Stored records
____________
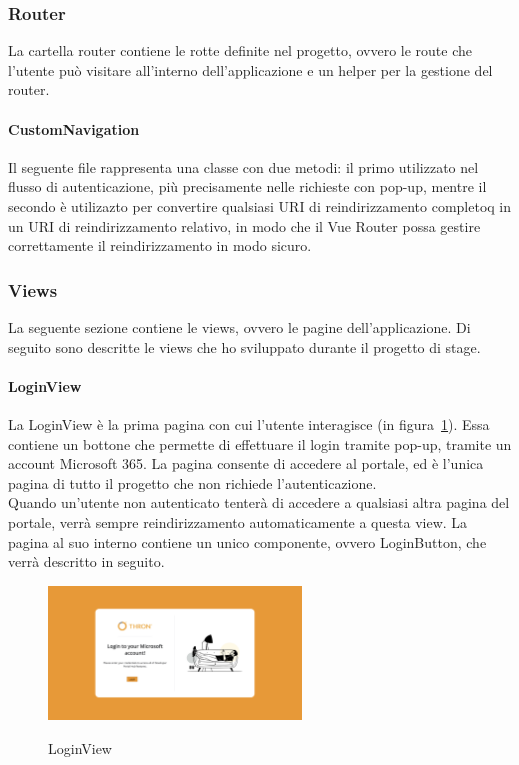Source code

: \subsubsection{Router}\label{subsubsec:router}
La cartella router contiene le rotte definite nel progetto, ovvero le route che l'utente può visitare all'interno dell'applicazione e un helper per la gestione del router.
\paragraph{CustomNavigation}\label{par:custom-navigation}
Il seguente file rappresenta una classe con due metodi: il primo utilizzato nel flusso di autenticazione, più precisamente nelle richieste con pop-up,
mentre il secondo è utilizazto per convertire qualsiasi URI di reindirizzamento completoq in un URI di reindirizzamento relativo, in modo che il Vue Router
possa gestire correttamente il reindirizzamento in modo sicuro.


\subsubsection{Views}\label{subsubsec:views}
La seguente sezione contiene le views, ovvero le pagine dell'applicazione.
Di seguito sono descritte le views che ho sviluppato durante il progetto di stage.

\paragraph{LoginView}\label{par:login-view}
La LoginView è la prima pagina con cui l'utente interagisce (in figura~\ref{fig:login-view}). Essa contiene un bottone che permette di effettuare il login tramite pop-up, tramite un account Microsoft 365.
La pagina consente di accedere al portale, ed è l'unica pagina di tutto il progetto che non richiede l'autenticazione.\\
Quando un'utente non autenticato tenterà di accedere a qualsiasi altra pagina del portale, verrà sempre reindirizzamento
automaticamente a questa view. La pagina al suo interno contiene un unico componente, ovvero LoginButton, che verrà descritto in seguito.
\begin{figure}[ht]
  \centering
  \includegraphics[width=0.6\textwidth, alt={Pagina di login dell'applicazione}]{images/frontend/LoginView.jpg}
  \caption{LoginView}\label{fig:login-view}
\end{figure}
\pagebreak


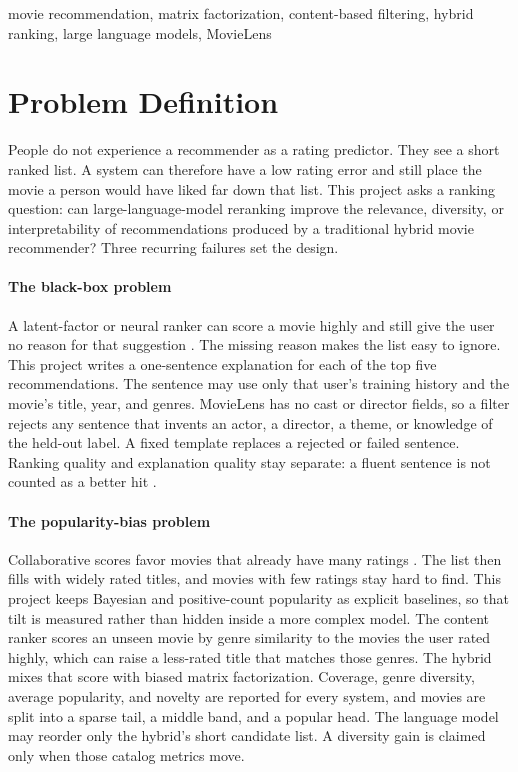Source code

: \documentclass[conference]{IEEEtran}
\begin{document}
\begin{IEEEkeywords}
movie recommendation, matrix factorization, content-based filtering, hybrid ranking, large language models, MovieLens
\end{IEEEkeywords}

\section{Problem Definition}
People do not experience a recommender as a rating predictor. They see a short ranked list. A system can therefore have a low rating error and still place the movie a person would have liked far down that list. This project asks a ranking question: can large-language-model reranking improve the relevance, diversity, or interpretability of recommendations produced by a traditional hybrid movie recommender? Three recurring failures set the design.

\paragraph{The black-box problem}
A latent-factor or neural ranker can score a movie highly and still give the user no reason for that suggestion \cite{he2017,wu2024}. The missing reason makes the list easy to ignore. This project writes a one-sentence explanation for each of the top five recommendations. The sentence may use only that user's training history and the movie's title, year, and genres. MovieLens has no cast or director fields, so a filter rejects any sentence that invents an actor, a director, a theme, or knowledge of the held-out label. A fixed template replaces a rejected or failed sentence. Ranking quality and explanation quality stay separate: a fluent sentence is not counted as a better hit \cite{wu2024}.

\paragraph{The popularity-bias problem}
Collaborative scores favor movies that already have many ratings \cite{steck2011}. The list then fills with widely rated titles, and movies with few ratings stay hard to find. This project keeps Bayesian and positive-count popularity as explicit baselines, so that tilt is measured rather than hidden inside a more complex model. The content ranker scores an unseen movie by genre similarity to the movies the user rated highly, which can raise a less-rated title that matches those genres. The hybrid mixes that score with biased matrix factorization. Coverage, genre diversity, average popularity, and novelty are reported for every system, and movies are split into a sparse tail, a middle band, and a popular head. The language model may reorder only the hybrid's short candidate list. A diversity gain is claimed only when those catalog metrics move.
\end{document}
____________
# Problem details
Go through the records and copy each line with "LoginView" in it.

# Result of the exercise
\paragraph{LoginView}\label{par:login-view}
La LoginView è la prima pagina con cui l'utente interagisce (in figura~\ref{fig:login-view}). Essa contiene un bottone che permette di effettuare il login tramite pop-up, tramite un account Microsoft 365.
  \includegraphics[width=0.6\textwidth, alt={Pagina di login dell'applicazione}]{images/frontend/LoginView.jpg}
  \caption{LoginView}\label{fig:login-view}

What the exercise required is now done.